Can you provide more details? What is it about WA sunshine laws that make the government misunderstand a request, overestimate the cost of providing the requested data, and then provide data that was not requested resulting in a breach of disclosure laws?
It's because Washington agencies are required to cover reasonable attorneys fees for their opponents after losing open records lawsuits (one of the factors in our FOIA laws)
So when Author sent the request to Seattle, they have this above cited example (and 100s of others across the the State) where a mistake could create a lawsuit the costs this loads of money.
Did you know that the burden is on the agency to establish that its denial of inspection is proper?
Did you know that the court could award you an amount between $5 and $100 a day for each day that access to the records was denied.
So, if they don't give you everything you ask for you can sue. And it's easy (relatively) to win in WA for that because of our FOIA laws, then the agency has to pay for the lawyers and a penalty for delay of the records. For emails that means $5 * (Days of Delay) * (Number of Records).
In short, if Seattle fucked up this FOIA request, denied or delayed -- that could have cost them millions of dollars.
The author didn't understand that and (like a fool) blames the city and city-workers.
> In short, if Seattle fucked up this FOIA request, denied or delayed -- that could have cost them millions of dollars.
Sorry, but that sounds like bullshit. The Washington law provides for agencies to take reasonable time on a request, especially one a request that is complicated and broad. In fact, unlike the FOI law for federal and other states, the Washington law does not proscribe the number of days that an agency must respond by, only that they be made "promptly":
The city of Shoreline did not have to pay out $500K "because of mistakes they made on a FOIA request", not according to what you posted:
> The City of Shoreline will have to reimburse $438,555 to cover the plaintiffs' costs as Washington agencies are required to cover reasonable attorneys fees for their opponents after losing open records lawsuits. Shoreline also agreed last year to pay a $100,000 statutory penalty after the court found that the city violated the state public records act.
They paid $438K for fighting the request for seven years. They paid an additional $100K penalty because they were have found to violated the law. They did not pay for "mistakes", at least not mistakes in good faith.
SEATTLE – The Washington Supreme Court has upheld a $502,000 penalty for Public Records Act violations by the state Department of Labor and Industries, in a ruling which affirms that judges can calculate such fines based on each page of a withheld record.
Another example in WA, the kind of thing that scares public sector employees.
I have direct personal experience with this, and direct knowledge of others receiving payout from government (in WA) for similar violations (almost had to start another suit this month).

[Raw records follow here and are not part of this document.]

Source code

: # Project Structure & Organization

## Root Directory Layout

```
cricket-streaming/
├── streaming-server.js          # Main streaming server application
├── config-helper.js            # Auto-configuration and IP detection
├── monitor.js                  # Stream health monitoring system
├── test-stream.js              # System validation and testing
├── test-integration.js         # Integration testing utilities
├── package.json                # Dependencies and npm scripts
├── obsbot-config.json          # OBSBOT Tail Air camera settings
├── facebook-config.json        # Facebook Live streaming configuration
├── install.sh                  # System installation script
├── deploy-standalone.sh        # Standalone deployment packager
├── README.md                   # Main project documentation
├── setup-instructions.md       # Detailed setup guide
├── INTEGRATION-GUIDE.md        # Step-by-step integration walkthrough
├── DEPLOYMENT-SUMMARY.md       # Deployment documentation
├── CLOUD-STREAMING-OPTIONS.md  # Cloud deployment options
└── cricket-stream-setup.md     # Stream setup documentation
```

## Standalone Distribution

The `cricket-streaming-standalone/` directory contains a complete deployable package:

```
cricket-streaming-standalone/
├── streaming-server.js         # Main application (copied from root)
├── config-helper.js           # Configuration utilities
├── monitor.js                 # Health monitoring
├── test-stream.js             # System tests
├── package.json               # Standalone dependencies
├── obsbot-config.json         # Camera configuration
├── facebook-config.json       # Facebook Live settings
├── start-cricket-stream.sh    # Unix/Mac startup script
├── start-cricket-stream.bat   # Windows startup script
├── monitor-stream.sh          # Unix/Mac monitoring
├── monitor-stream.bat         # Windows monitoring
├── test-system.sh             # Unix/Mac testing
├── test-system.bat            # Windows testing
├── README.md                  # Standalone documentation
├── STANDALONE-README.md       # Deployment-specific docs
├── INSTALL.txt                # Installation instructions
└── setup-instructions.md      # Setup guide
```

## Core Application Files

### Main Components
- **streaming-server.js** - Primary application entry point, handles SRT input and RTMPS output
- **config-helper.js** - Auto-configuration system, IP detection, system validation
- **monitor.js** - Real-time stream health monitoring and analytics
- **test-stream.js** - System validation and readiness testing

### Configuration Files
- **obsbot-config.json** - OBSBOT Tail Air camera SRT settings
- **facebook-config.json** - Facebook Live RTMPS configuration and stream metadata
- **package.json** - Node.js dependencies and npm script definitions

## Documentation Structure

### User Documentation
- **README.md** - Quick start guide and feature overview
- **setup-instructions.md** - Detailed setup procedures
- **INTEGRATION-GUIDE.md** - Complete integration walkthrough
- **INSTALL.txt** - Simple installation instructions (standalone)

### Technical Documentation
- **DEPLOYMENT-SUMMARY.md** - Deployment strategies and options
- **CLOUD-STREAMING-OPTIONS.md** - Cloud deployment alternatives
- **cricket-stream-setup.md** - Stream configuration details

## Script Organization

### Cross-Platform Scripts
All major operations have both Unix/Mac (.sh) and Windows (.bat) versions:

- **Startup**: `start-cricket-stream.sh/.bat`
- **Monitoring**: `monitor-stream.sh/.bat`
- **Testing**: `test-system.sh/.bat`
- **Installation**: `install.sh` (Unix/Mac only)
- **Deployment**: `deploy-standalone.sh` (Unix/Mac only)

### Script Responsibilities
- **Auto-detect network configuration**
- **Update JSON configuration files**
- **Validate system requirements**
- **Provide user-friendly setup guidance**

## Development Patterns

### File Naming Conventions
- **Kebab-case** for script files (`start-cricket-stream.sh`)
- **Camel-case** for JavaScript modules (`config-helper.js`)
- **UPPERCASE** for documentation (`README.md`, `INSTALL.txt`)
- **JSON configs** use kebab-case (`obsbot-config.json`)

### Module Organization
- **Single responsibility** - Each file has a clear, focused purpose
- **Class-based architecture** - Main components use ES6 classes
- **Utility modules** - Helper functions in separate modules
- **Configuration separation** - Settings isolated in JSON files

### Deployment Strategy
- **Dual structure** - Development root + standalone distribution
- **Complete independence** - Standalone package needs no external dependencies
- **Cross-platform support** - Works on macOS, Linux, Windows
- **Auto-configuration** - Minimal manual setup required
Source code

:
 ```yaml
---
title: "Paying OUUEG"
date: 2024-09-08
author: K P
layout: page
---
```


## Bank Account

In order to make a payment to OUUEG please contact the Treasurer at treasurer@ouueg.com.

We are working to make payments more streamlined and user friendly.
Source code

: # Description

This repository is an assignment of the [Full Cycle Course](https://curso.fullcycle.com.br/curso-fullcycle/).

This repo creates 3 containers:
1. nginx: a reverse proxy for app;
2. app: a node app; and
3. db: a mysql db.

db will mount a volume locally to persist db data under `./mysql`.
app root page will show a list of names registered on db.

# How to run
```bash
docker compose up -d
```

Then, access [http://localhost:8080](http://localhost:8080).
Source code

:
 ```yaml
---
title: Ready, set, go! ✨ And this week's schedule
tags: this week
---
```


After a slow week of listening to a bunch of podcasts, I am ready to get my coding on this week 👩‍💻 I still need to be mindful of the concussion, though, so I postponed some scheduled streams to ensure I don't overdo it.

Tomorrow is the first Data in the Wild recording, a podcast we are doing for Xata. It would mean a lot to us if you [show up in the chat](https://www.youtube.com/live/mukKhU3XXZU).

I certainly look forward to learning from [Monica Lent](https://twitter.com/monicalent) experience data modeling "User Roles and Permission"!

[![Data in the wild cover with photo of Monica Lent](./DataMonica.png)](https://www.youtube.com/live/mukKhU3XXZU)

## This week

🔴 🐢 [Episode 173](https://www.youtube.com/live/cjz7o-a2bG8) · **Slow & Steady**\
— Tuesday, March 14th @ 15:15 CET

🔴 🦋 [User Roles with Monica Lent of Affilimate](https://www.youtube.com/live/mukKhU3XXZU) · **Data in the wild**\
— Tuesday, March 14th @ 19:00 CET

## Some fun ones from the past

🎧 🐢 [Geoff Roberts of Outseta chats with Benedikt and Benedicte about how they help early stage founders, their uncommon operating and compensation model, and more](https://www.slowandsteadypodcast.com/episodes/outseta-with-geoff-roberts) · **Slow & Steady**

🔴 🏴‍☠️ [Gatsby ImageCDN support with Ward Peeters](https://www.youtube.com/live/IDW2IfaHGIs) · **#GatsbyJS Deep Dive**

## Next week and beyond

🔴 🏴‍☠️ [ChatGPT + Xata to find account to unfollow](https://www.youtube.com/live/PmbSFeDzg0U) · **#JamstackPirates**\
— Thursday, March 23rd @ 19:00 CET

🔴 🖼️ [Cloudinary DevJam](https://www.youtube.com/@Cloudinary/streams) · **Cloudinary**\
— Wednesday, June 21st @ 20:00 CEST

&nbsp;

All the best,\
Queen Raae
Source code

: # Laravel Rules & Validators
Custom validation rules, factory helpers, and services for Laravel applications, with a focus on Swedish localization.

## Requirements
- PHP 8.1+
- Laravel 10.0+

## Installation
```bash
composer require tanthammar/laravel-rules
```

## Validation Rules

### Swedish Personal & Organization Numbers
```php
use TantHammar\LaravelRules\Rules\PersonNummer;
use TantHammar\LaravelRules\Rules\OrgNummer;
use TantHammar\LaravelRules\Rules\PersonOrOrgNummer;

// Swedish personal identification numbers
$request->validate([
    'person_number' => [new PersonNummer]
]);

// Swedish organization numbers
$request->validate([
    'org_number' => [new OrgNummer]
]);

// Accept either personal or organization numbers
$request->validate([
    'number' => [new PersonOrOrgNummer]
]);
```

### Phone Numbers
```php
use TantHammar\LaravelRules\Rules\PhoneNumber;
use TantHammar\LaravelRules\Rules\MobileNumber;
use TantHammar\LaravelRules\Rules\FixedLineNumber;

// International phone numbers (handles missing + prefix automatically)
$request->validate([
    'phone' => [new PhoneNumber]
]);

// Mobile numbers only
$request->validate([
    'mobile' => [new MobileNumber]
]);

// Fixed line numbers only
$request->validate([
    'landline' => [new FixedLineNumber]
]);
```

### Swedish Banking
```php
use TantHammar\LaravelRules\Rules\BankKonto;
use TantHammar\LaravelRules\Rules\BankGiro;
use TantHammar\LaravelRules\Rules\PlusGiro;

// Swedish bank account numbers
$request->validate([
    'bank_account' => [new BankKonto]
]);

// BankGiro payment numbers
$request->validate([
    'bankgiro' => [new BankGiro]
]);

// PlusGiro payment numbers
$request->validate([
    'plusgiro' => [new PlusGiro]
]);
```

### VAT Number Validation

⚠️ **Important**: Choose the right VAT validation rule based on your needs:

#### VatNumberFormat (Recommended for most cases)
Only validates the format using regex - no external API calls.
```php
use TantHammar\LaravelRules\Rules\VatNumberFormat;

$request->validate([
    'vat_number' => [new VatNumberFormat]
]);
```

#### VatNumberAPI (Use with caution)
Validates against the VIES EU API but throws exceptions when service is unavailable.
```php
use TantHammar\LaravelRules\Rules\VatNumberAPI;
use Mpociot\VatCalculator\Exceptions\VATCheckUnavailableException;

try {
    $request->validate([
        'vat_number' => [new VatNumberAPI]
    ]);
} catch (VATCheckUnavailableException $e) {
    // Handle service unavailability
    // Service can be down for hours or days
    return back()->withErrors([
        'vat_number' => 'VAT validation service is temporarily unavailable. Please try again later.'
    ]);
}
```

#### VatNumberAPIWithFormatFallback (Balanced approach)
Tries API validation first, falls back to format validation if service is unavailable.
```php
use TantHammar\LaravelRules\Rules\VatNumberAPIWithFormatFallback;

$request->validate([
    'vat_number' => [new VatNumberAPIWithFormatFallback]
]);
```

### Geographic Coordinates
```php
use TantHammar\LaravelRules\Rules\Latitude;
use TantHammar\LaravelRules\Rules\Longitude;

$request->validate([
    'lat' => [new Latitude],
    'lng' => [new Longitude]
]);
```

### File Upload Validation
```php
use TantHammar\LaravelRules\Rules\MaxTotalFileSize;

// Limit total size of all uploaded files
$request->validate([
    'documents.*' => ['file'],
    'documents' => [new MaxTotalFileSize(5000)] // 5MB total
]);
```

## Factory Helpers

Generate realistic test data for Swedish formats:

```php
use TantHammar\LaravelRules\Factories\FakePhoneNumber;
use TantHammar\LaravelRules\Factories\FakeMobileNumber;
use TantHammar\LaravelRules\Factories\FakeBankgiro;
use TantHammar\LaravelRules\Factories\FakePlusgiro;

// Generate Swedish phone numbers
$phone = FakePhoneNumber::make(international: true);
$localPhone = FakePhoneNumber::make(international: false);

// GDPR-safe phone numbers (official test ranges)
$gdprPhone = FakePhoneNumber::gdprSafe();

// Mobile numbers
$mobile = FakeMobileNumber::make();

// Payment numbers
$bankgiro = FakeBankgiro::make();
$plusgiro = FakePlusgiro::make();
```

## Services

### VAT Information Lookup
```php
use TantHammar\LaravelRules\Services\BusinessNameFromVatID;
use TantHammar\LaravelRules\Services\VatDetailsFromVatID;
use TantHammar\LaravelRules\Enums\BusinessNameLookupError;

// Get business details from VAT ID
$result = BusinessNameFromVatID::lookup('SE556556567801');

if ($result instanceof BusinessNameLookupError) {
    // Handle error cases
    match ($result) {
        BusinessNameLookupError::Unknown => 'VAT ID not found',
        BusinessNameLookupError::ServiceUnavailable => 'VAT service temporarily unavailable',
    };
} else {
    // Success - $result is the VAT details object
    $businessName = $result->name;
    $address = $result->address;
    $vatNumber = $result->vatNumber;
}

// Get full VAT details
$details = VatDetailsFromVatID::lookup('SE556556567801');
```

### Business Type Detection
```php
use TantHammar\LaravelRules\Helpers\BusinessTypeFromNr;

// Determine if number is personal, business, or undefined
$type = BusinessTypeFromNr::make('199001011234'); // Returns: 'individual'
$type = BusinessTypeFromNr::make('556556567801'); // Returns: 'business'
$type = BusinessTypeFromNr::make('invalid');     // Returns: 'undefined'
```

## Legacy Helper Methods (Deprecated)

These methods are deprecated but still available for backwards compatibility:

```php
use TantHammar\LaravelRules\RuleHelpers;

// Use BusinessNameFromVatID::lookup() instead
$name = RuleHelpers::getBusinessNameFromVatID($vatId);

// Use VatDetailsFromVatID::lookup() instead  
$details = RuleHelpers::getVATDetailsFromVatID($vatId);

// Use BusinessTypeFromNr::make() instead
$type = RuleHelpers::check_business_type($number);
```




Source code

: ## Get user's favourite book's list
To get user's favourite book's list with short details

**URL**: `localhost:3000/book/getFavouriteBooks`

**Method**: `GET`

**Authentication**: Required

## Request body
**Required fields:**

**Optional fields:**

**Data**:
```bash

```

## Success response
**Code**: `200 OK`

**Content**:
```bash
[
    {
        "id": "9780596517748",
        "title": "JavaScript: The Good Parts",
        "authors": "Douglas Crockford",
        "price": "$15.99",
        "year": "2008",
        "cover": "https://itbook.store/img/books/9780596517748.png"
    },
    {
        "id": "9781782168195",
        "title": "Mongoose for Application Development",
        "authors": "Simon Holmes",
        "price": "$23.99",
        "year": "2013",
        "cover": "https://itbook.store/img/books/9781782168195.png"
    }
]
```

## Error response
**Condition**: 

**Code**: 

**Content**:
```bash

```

Your narrow interpretation is splitting hairs. The danger is real to the government workers executing these requests
Sorry, I don't understand what your argument is. Both articles you link to refer to large penalties imposed against government agencies for withholding the requested records, over a long period of time.
In your original comment [0], you suggested that employees feared of making innocent mistakes that would lead to open records lawsuits. None of the examples you've provided describe that situation. Instead, they involve agencies (and their lawyers) who have decided to refuse a request and fight it out in the courts. What does that have to do with being a danger to employees who handle these requests?
Well, spend some time with those employees, they know about these cases.
This means that these employees frequently send more, faster to avoid a big public issue.
The point is that individual people feel pressure and make decisions based on these articles (and many not so public cases) that in retrospect are not that great.
And then some blogger makes foolish claims, as if it was incompetence rather than fear.
I've sent quite a few FOI requests myself when I was a reporter, and my experience biases me against thinking there's a significant problem of state employees sending out FOIAs quickly/prematurely out of fear. In fact, I've never dealt with an employee who broke protocol -- for non-routine requests, the vast majority of them consult with their FOI officer/legal counsel. And they have no incentive to rush things because most FOI laws allow for a delay in response time -- Washington's law doesn't even have a set time limit in which the government has to respond.
> The point is that individual people feel pressure and make decisions based on these articles
That is literally the situation of every public servant -- as just about any police officer will tell you. The difference with FOI is that the law provides ample protection for government employees to take their time to get it right, and every investigative journalist I've ever worked with puts up with those delays -- it's only when the delay goes into months/years such that it's tantamount to a rejection that legal action is threatened, because the lawsuit itself takes months to resolve.
The only example lawsuits you've found were ones in which the agencies refused to fulfill the request. Until you can show a single instance in which a state employee, or even an agency, was punished because they were late while trying to respond in good faith, I don't think we should assume you know what you're talking about when you claim the author has "no background/understanding" of WA's public records laws.
It's especially absurd that you're trying to argue that the mistake the city of Seattle made in his case was done out of hurried fear, when the author provides correspondence that shows he and the city emailed back-and-forth from April to August before they sent him the data. A technical screwup (via internal miscommunication) is the most plausible explanation by far, as no one in the IT or FOI office had any reason to rush this request.